While the UN could instead make a symbolic declaration or upgrade the PA's observer status, officials are increasingly worried that a symbolic but toothless measure could prompt popular frustration and anger that would weaken the PA and strengthen hard-liners like Hamas.

"We need practical help in ending the occupation. Symbolic or declarative achievements [are] not exactly what we are looking for – although useful – [they're] not good enough," says Palestinian government spokesman Ghassan Khatib. "The Palestinian leadership has been promising or expecting to deliver in September. When it fails, it will undermine its public standing and strengthen the standing of the opposition."

The Palestinians are still considering their options. Today they sought the advice of neighbors on the UN move at a meeting of the Arab League in Doha, Qatar while chief negotiator Saeb Erekat drew up a paper laying out the pros and cons of various strategies at the UN, according to Israel Radio. The Arab League later announced that it will ask the UN for recognition of an independent Palestinian state.

Detractors on all sides

Indeed, members of the Islamist Hamas movement in charge of the Gaza Strip argue that the statehood bid is fundamentally flawed.

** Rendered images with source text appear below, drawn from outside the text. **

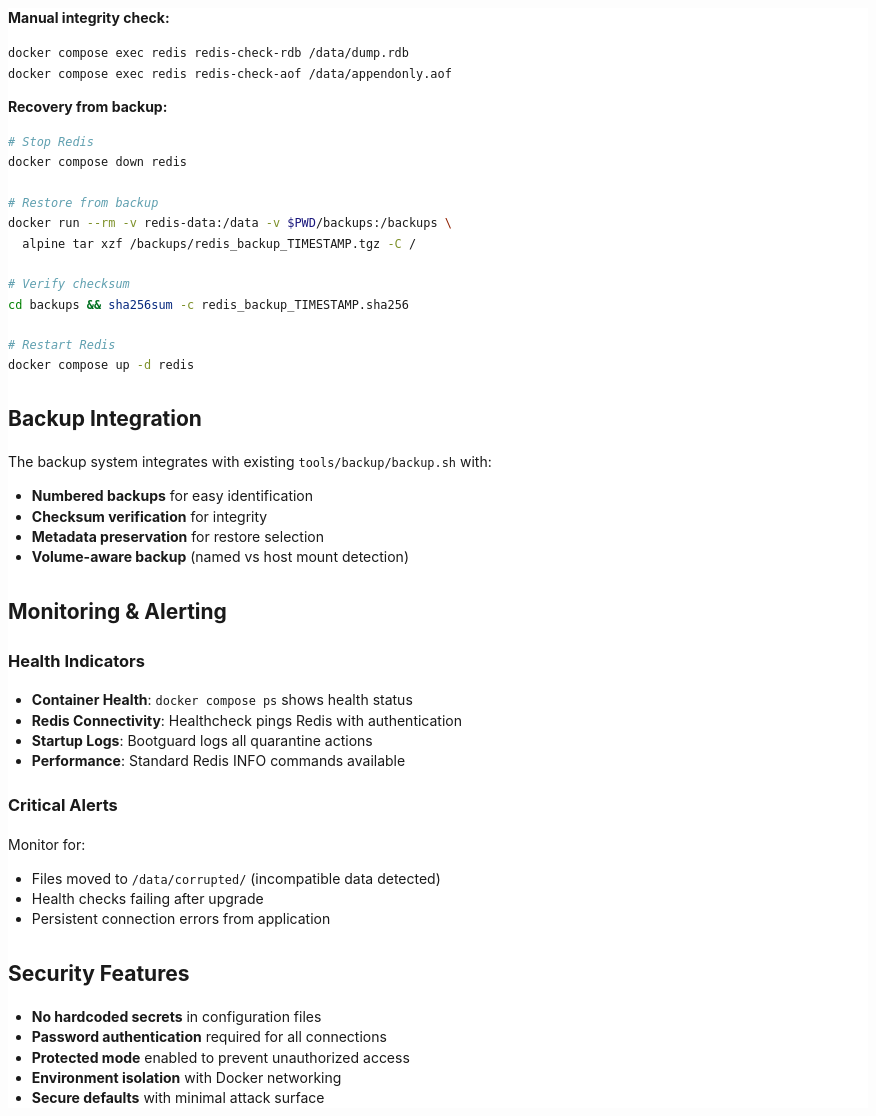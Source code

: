 **Manual integrity check:**
```bash
docker compose exec redis redis-check-rdb /data/dump.rdb
docker compose exec redis redis-check-aof /data/appendonly.aof
```

**Recovery from backup:**
```bash
# Stop Redis
docker compose down redis

# Restore from backup
docker run --rm -v redis-data:/data -v $PWD/backups:/backups \
  alpine tar xzf /backups/redis_backup_TIMESTAMP.tgz -C /

# Verify checksum
cd backups && sha256sum -c redis_backup_TIMESTAMP.sha256

# Restart Redis
docker compose up -d redis
```

## Backup Integration

The backup system integrates with existing `tools/backup/backup.sh` with:

- **Numbered backups** for easy identification
- **Checksum verification** for integrity
- **Metadata preservation** for restore selection
- **Volume-aware backup** (named vs host mount detection)

## Monitoring & Alerting

### Health Indicators

- **Container Health**: `docker compose ps` shows health status
- **Redis Connectivity**: Healthcheck pings Redis with authentication
- **Startup Logs**: Bootguard logs all quarantine actions
- **Performance**: Standard Redis INFO commands available

### Critical Alerts

Monitor for:
- Files moved to `/data/corrupted/` (incompatible data detected)
- Health checks failing after upgrade
- Persistent connection errors from application

## Security Features

- **No hardcoded secrets** in configuration files
- **Password authentication** required for all connections
- **Protected mode** enabled to prevent unauthorized access
- **Environment isolation** with Docker networking
- **Secure defaults** with minimal attack surface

"[The late Palestinian leader Yasser] Arafat had announced a state in the 1980s, and many countries recognized Palestine as a state, but what did he gain?" asks Ammar Ahmed, a young Hamas policeman and member of a Hamas armed wing in Gaza. "Nothing but a stupid useless peace process that has harmed the Palestinian cause and the legal struggle of the Palestinians to defy the Israeli occupation.